62. Supplementing the provisions of Article 28 hereof it is
agreed that:
(a) Tenant agrees to pay to Landlord Five ($5.00) Dollars per
month, in advance on the first day of each month for water
consumed by the present air conditioning equipment now
serving the mezzanine portion of the Demised Premises for
operation of such air conditioning equipment on business
days and on Saturdays during the hours set forth in Article
30 hereof respectively for such days. In addition, Tenant
shall pay for water consumed by said air conditioning
equipment and sewer charges imposed in connection therewith
for operation of said air conditioning equipment at all
other times ("after business hours") as and when bills and
are rendered therefor, but in no event shall such additional
charge exceed Fifteen ($15.00) per month.

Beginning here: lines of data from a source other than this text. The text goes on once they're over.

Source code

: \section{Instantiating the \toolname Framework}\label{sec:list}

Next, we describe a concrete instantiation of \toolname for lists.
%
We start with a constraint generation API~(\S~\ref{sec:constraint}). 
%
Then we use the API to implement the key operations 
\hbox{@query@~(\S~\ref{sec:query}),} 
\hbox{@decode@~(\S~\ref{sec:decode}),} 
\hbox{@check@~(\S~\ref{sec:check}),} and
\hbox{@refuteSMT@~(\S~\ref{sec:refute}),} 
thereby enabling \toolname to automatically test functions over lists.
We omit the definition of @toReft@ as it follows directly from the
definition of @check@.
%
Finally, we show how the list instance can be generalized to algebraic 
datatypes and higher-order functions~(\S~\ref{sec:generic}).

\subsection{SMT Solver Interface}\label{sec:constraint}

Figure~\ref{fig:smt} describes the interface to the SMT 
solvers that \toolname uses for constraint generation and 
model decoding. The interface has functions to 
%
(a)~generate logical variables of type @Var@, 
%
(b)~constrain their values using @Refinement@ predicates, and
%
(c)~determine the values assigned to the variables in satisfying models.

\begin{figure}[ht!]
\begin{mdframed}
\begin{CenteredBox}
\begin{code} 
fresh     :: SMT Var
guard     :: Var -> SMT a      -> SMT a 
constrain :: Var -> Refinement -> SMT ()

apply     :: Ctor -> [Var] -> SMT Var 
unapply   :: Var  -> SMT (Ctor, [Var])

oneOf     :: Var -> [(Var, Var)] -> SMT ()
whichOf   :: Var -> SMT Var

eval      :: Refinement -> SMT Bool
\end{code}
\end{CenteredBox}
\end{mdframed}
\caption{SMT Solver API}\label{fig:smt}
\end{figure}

If no separate
meter shall measure such after business hours consumption,
and the parties shall not agree on the amount payable by
each of the parties for operation of such air conditioning
equipment, such dispute shall be determined by arbitration
in the City of New York in accordance with the rules and
regulations of the American Arbitration illegible
<PAGE>
(b) The Term "meter" as used in said Article 28 shall be amended
to read "meters" as Landlord shall at Landlord's expense,
install a meter or meters to measure water used by the water
tower which is utilized in connection with the present air
conditioning in the mezzanine.
63. Supplementing the provisions of Article 30 hereof it is
agreed that:
(a) Landlord will supply heat to the Demised Premises for hours
other than those provided for in subdivisions (b) of said
Article ("after business hours"), it being agreed, however,
that Tenant shall reimburse Landlord, as additional rent,
for any additional expense incurred by Landlord for the
employment of any personnel if required, for such after
business hours heating service, such additional rent shall
be paid by Tenant as and when bills are rendered therefor.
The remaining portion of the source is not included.